Contra-rotating, also referred to as coaxial contra-rotating, is a technique whereby parts of a mechanism rotate in opposite directions about a common axis, usually to minimise the effect of torque that would be induced by a single propeller or two rotating in the same direction.

Examples include some aircraft propellers, resulting in the maximum power of a single piston or turboprop engine to drive two propellers in opposite rotation. Contra-rotating propellers are also common in some marine transmission systems, in particular for large speed boats with planing hulls. Two propellers are arranged one behind the other, and power is transferred from the engine via planetary gear transmission. The configuration can also be used in helicopter designs termed coaxial rotors, where similar issues and principles of torque apply.

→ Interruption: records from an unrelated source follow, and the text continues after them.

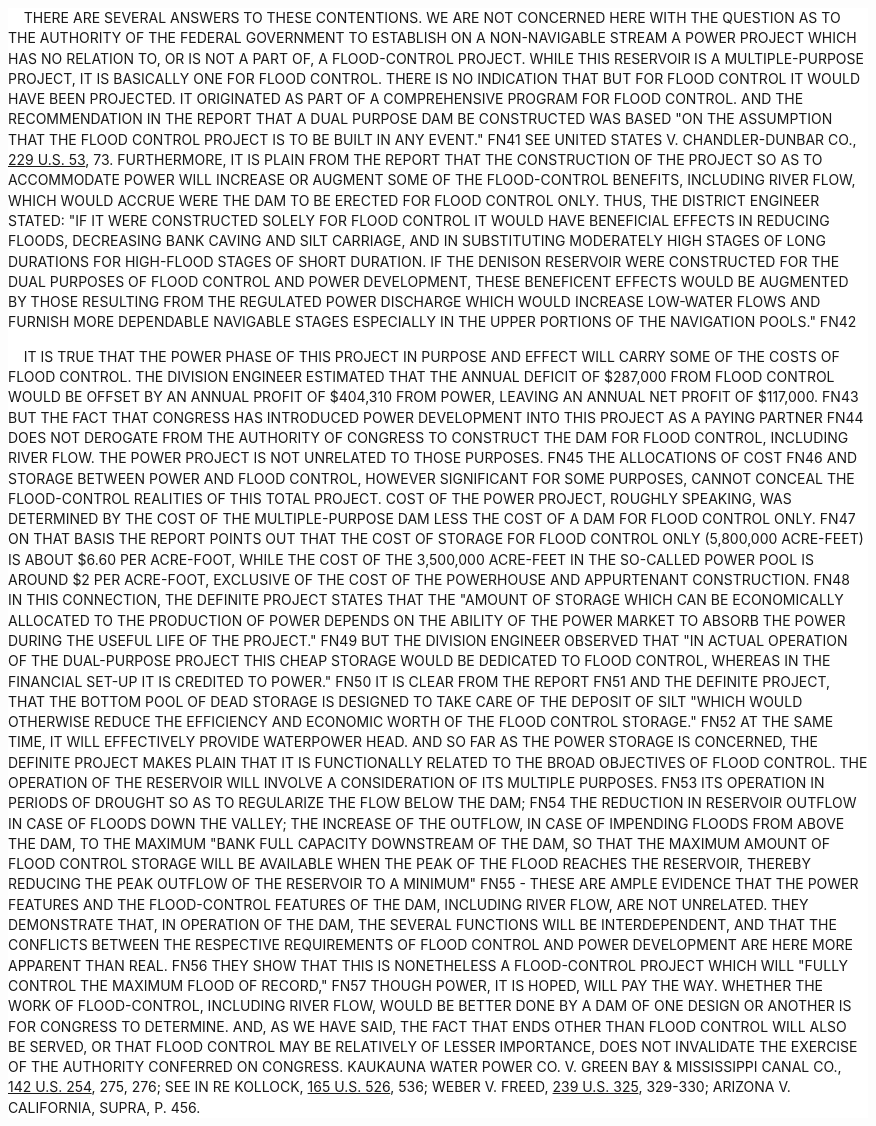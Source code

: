     THERE ARE SEVERAL ANSWERS TO THESE CONTENTIONS.  WE ARE NOT CONCERNED HERE WITH THE QUESTION AS TO THE AUTHORITY OF THE FEDERAL GOVERNMENT TO ESTABLISH ON A NON-NAVIGABLE STREAM A POWER PROJECT WHICH HAS NO RELATION TO, OR IS NOT A PART OF, A FLOOD-CONTROL PROJECT.  WHILE THIS RESERVOIR IS A MULTIPLE-PURPOSE PROJECT, IT IS BASICALLY ONE FOR FLOOD CONTROL.  THERE IS NO INDICATION THAT BUT FOR FLOOD CONTROL IT WOULD HAVE BEEN PROJECTED.  IT ORIGINATED AS PART OF A COMPREHENSIVE PROGRAM FOR FLOOD CONTROL.  AND THE RECOMMENDATION IN THE REPORT THAT A DUAL PURPOSE DAM BE CONSTRUCTED WAS BASED "ON THE ASSUMPTION THAT THE FLOOD CONTROL PROJECT IS TO BE BUILT IN ANY EVENT."  FN41 SEE UNITED STATES V. CHANDLER-DUNBAR CO., [229 U.S. 53][/us/courts/scotus/usReporter/229/53], 73.  FURTHERMORE, IT IS PLAIN FROM THE REPORT THAT THE CONSTRUCTION OF THE PROJECT SO AS TO ACCOMMODATE POWER WILL INCREASE OR AUGMENT SOME OF THE FLOOD-CONTROL BENEFITS, INCLUDING RIVER FLOW, WHICH WOULD ACCRUE WERE THE DAM TO BE ERECTED FOR FLOOD CONTROL ONLY.  THUS, THE DISTRICT ENGINEER STATED:  "IF IT WERE CONSTRUCTED SOLELY FOR FLOOD CONTROL IT WOULD HAVE BENEFICIAL EFFECTS IN REDUCING FLOODS, DECREASING BANK CAVING AND SILT CARRIAGE, AND IN SUBSTITUTING MODERATELY HIGH STAGES OF LONG DURATIONS FOR HIGH-FLOOD STAGES OF SHORT DURATION.  IF THE DENISON RESERVOIR WERE CONSTRUCTED FOR THE DUAL PURPOSES OF FLOOD CONTROL AND POWER DEVELOPMENT, THESE BENEFICENT EFFECTS WOULD BE AUGMENTED BY THOSE RESULTING FROM THE REGULATED POWER DISCHARGE WHICH WOULD INCREASE LOW-WATER FLOWS AND FURNISH MORE DEPENDABLE NAVIGABLE STAGES ESPECIALLY IN THE UPPER PORTIONS OF THE NAVIGATION POOLS."  FN42

    IT IS TRUE THAT THE POWER PHASE OF THIS PROJECT IN PURPOSE AND EFFECT WILL CARRY SOME OF THE COSTS OF FLOOD CONTROL.  THE DIVISION ENGINEER ESTIMATED THAT THE ANNUAL DEFICIT OF $287,000 FROM FLOOD CONTROL WOULD BE OFFSET BY AN ANNUAL PROFIT OF $404,310 FROM POWER, LEAVING AN ANNUAL NET PROFIT OF $117,000.  FN43  BUT THE FACT THAT CONGRESS HAS INTRODUCED POWER DEVELOPMENT INTO THIS PROJECT AS A PAYING PARTNER FN44  DOES NOT DEROGATE FROM THE AUTHORITY OF CONGRESS TO CONSTRUCT THE DAM FOR FLOOD CONTROL, INCLUDING RIVER FLOW.  THE POWER PROJECT IS NOT UNRELATED TO THOSE PURPOSES.  FN45  THE ALLOCATIONS OF COST  FN46  AND STORAGE BETWEEN POWER AND FLOOD CONTROL, HOWEVER SIGNIFICANT FOR SOME PURPOSES, CANNOT CONCEAL THE FLOOD-CONTROL REALITIES OF THIS TOTAL PROJECT.  COST OF THE POWER PROJECT, ROUGHLY SPEAKING, WAS DETERMINED BY THE COST OF THE MULTIPLE-PURPOSE DAM LESS THE COST OF A DAM FOR FLOOD CONTROL ONLY.  FN47  ON THAT BASIS THE REPORT POINTS OUT THAT THE COST OF STORAGE FOR FLOOD CONTROL ONLY (5,800,000 ACRE-FEET) IS ABOUT $6.60 PER ACRE-FOOT, WHILE THE COST OF THE 3,500,000 ACRE-FEET IN THE SO-CALLED POWER POOL IS AROUND $2 PER ACRE-FOOT, EXCLUSIVE OF THE COST OF THE POWERHOUSE AND APPURTENANT CONSTRUCTION.  FN48  IN THIS CONNECTION, THE DEFINITE PROJECT STATES THAT THE "AMOUNT OF STORAGE WHICH CAN BE ECONOMICALLY ALLOCATED TO THE PRODUCTION OF POWER DEPENDS ON THE ABILITY OF THE POWER MARKET TO ABSORB THE POWER DURING THE USEFUL LIFE OF THE PROJECT."  FN49  BUT THE DIVISION ENGINEER OBSERVED THAT "IN ACTUAL OPERATION OF THE DUAL-PURPOSE PROJECT THIS CHEAP STORAGE WOULD BE DEDICATED TO FLOOD CONTROL, WHEREAS IN THE FINANCIAL SET-UP IT IS CREDITED TO POWER."  FN50  IT IS CLEAR FROM THE REPORT FN51  AND THE DEFINITE PROJECT, THAT THE BOTTOM POOL OF DEAD STORAGE IS DESIGNED TO TAKE CARE OF THE DEPOSIT OF SILT "WHICH WOULD OTHERWISE REDUCE THE EFFICIENCY AND ECONOMIC WORTH OF THE FLOOD CONTROL STORAGE."  FN52  AT THE SAME TIME, IT WILL EFFECTIVELY PROVIDE WATERPOWER HEAD.  AND SO FAR AS THE POWER STORAGE IS CONCERNED, THE DEFINITE PROJECT MAKES PLAIN THAT IT IS FUNCTIONALLY RELATED TO THE BROAD OBJECTIVES OF FLOOD CONTROL.  THE OPERATION OF THE RESERVOIR WILL INVOLVE A CONSIDERATION OF ITS MULTIPLE PURPOSES.  FN53  ITS OPERATION IN PERIODS OF DROUGHT SO AS TO REGULARIZE THE FLOW BELOW THE DAM; FN54 THE REDUCTION IN RESERVOIR OUTFLOW IN CASE OF FLOODS DOWN THE VALLEY; THE INCREASE OF THE OUTFLOW, IN CASE OF IMPENDING FLOODS FROM ABOVE THE DAM, TO THE MAXIMUM "BANK FULL CAPACITY DOWNSTREAM OF THE DAM, SO THAT THE MAXIMUM AMOUNT OF FLOOD CONTROL STORAGE WILL BE AVAILABLE WHEN THE PEAK OF THE FLOOD REACHES THE RESERVOIR, THEREBY REDUCING THE PEAK OUTFLOW OF THE RESERVOIR TO A MINIMUM"  FN55  - THESE ARE AMPLE EVIDENCE THAT THE POWER FEATURES AND THE FLOOD-CONTROL FEATURES OF THE DAM, INCLUDING RIVER FLOW, ARE NOT UNRELATED.  THEY DEMONSTRATE THAT, IN OPERATION OF THE DAM, THE SEVERAL FUNCTIONS WILL BE INTERDEPENDENT, AND THAT THE CONFLICTS BETWEEN THE RESPECTIVE REQUIREMENTS OF FLOOD CONTROL AND POWER DEVELOPMENT ARE HERE MORE APPARENT THAN REAL.  FN56 THEY SHOW THAT THIS IS NONETHELESS A FLOOD-CONTROL PROJECT WHICH WILL "FULLY CONTROL THE MAXIMUM FLOOD OF RECORD,"  FN57  THOUGH POWER, IT IS HOPED, WILL PAY THE WAY.  WHETHER THE WORK OF FLOOD-CONTROL, INCLUDING RIVER FLOW, WOULD BE BETTER DONE BY A DAM OF ONE DESIGN OR ANOTHER IS FOR CONGRESS TO DETERMINE.  AND, AS WE HAVE SAID, THE FACT THAT ENDS OTHER THAN FLOOD CONTROL WILL ALSO BE SERVED, OR THAT FLOOD CONTROL MAY BE RELATIVELY OF LESSER IMPORTANCE, DOES NOT INVALIDATE THE EXERCISE OF THE AUTHORITY CONFERRED ON CONGRESS.  KAUKAUNA WATER POWER CO. V. GREEN BAY & MISSISSIPPI CANAL CO., [142 U.S. 254][/us/courts/scotus/usReporter/142/254], 275, 276; SEE IN RE KOLLOCK, [165 U.S. 526][/us/courts/scotus/usReporter/165/526], 536; WEBER V. FREED, [239 U.S. 325][/us/courts/scotus/usReporter/239/325], 329-330; ARIZONA V. CALIFORNIA, SUPRA, P. 456.


[/us/courts/scotus/usReporter/313/508]: https://publicdocs.github.io/go/links?ns=uslm-x&ref=%2Fus%2Fcourts%2Fscotus%2FusReporter%2F313%2F508
[/us/stat/52/1215]: https://publicdocs.github.io/go/links?ns=uslm&ref=%2Fus%2Fstat%2F52%2F1215
[/us/courts/scotus/usReporter/260/606]: https://publicdocs.github.io/go/links?ns=uslm-x&ref=%2Fus%2Fcourts%2Fscotus%2FusReporter%2F260%2F606
[/us/stat/54/1198]: https://publicdocs.github.io/go/links?ns=uslm&ref=%2Fus%2Fstat%2F54%2F1198
[/us/stat/50/751]: https://publicdocs.github.io/go/links?ns=uslm&ref=%2Fus%2Fstat%2F50%2F751
[/us/usc/t28/s380]: https://publicdocs.github.io/go/links?ns=uslm&ref=%2Fus%2Fusc%2Ft28%2Fs380
[/us/stat/21/37]: https://publicdocs.github.io/go/links?ns=uslm&ref=%2Fus%2Fstat%2F21%2F37
[/us/stat/45/534]: https://publicdocs.github.io/go/links?ns=uslm&ref=%2Fus%2Fstat%2F45%2F534
[/us/stat/49/1570]: https://publicdocs.github.io/go/links?ns=uslm&ref=%2Fus%2Fstat%2F49%2F1570
[/us/courts/scotus/usReporter/258/574]: https://publicdocs.github.io/go/links?ns=uslm-x&ref=%2Fus%2Fcourts%2Fscotus%2FusReporter%2F258%2F574
[/us/courts/scotus/usReporter/256/113]: https://publicdocs.github.io/go/links?ns=uslm-x&ref=%2Fus%2Fcourts%2Fscotus%2FusReporter%2F256%2F113
[/us/courts/scotus/usReporter/311/377]: https://publicdocs.github.io/go/links?ns=uslm-x&ref=%2Fus%2Fcourts%2Fscotus%2FusReporter%2F311%2F377
[/us/courts/scotus/usReporter/174/690]: https://publicdocs.github.io/go/links?ns=uslm-x&ref=%2Fus%2Fcourts%2Fscotus%2FusReporter%2F174%2F690
[/us/courts/scotus/usReporter/283/64]: https://publicdocs.github.io/go/links?ns=uslm-x&ref=%2Fus%2Fcourts%2Fscotus%2FusReporter%2F283%2F64
[/us/courts/scotus/usReporter/312/100]: https://publicdocs.github.io/go/links?ns=uslm-x&ref=%2Fus%2Fcourts%2Fscotus%2FusReporter%2F312%2F100
[/us/courts/scotus/usReporter/283/423]: https://publicdocs.github.io/go/links?ns=uslm-x&ref=%2Fus%2Fcourts%2Fscotus%2FusReporter%2F283%2F423
[/us/courts/scotus/usReporter/297/288]: https://publicdocs.github.io/go/links?ns=uslm-x&ref=%2Fus%2Fcourts%2Fscotus%2FusReporter%2F297%2F288
[/us/courts/scotus/usReporter/229/53]: https://publicdocs.github.io/go/links?ns=uslm-x&ref=%2Fus%2Fcourts%2Fscotus%2FusReporter%2F229%2F53
[/us/courts/scotus/usReporter/142/254]: https://publicdocs.github.io/go/links?ns=uslm-x&ref=%2Fus%2Fcourts%2Fscotus%2FusReporter%2F142%2F254
[/us/courts/scotus/usReporter/165/526]: https://publicdocs.github.io/go/links?ns=uslm-x&ref=%2Fus%2Fcourts%2Fscotus%2FusReporter%2F165%2F526
[/us/courts/scotus/usReporter/239/325]: https://publicdocs.github.io/go/links?ns=uslm-x&ref=%2Fus%2Fcourts%2Fscotus%2FusReporter%2F239%2F325
[/us/courts/scotus/usReporter/252/574]: https://publicdocs.github.io/go/links?ns=uslm-x&ref=%2Fus%2Fcourts%2Fscotus%2FusReporter%2F252%2F574
[/us/courts/scotus/usReporter/273/12]: https://publicdocs.github.io/go/links?ns=uslm-x&ref=%2Fus%2Fcourts%2Fscotus%2FusReporter%2F273%2F12
[/us/courts/scotus/usReporter/269/328]: https://publicdocs.github.io/go/links?ns=uslm-x&ref=%2Fus%2Fcourts%2Fscotus%2FusReporter%2F269%2F328
[/us/courts/scotus/usReporter/298/558]: https://publicdocs.github.io/go/links?ns=uslm-x&ref=%2Fus%2Fcourts%2Fscotus%2FusReporter%2F298%2F558
[/us/courts/scotus/usReporter/309/623]: https://publicdocs.github.io/go/links?ns=uslm-x&ref=%2Fus%2Fcourts%2Fscotus%2FusReporter%2F309%2F623
[/us/stat/39/948]: https://publicdocs.github.io/go/links?ns=uslm&ref=%2Fus%2Fstat%2F39%2F948
[/us/stat/53/856]: https://publicdocs.github.io/go/links?ns=uslm&ref=%2Fus%2Fstat%2F53%2F856
[/us/stat/54/505]: https://publicdocs.github.io/go/links?ns=uslm&ref=%2Fus%2Fstat%2F54%2F505
[/us/courts/scotus/usReporter/308/256]: https://publicdocs.github.io/go/links?ns=uslm-x&ref=%2Fus%2Fcourts%2Fscotus%2FusReporter%2F308%2F256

Contra-rotating propellers should not be confused with counter-rotating propellers, a term which describes propellers rotating in opposite directions but sitting apart from each other on separate shafts instead of sharing a common axis. Tandem-rotor helicopters such as the CH-47 Chinook also use a counter-rotating arrangement.

The efficiency of a contra-rotating propeller is somewhat offset by its mechanical complexity. Nonetheless, coaxial contra-rotating propellers and rotors are moderately common in military aircraft and naval applications, such as torpedoes, where the added maintenance cost is not a primary concern.

The Dyson CR01 washing machine used contra-rotating drums.

==Aircraft propulsion and lift==

While several nations experimented with contra-rotating propellers in aircraft, only the United Kingdom and Soviet Union produced them in large numbers. The U.S. worked with several prototypes, including the tail-sitting Convair XFY and Lockheed XFV "Pogo" VTOL fighters, but jet engine technology was advancing rapidly and the designs were deemed unnecessary.

Some helicopters use contra-rotating coaxial rotors mounted one above the other. The H-43 Huskie helicopter uses non-coaxial intermeshing rotors turning in opposite directions.

The F-35B variant of the F-35 Lightning II strike fighter uses a lift fan with contra-rotating blades.

== History ==
The basic idea of contra-rotating aerial propellers goes back long before hot-air balloons or airplanes. Mikhail Lomonosov's 1754 helicopter model is said to have had coaxial rotors.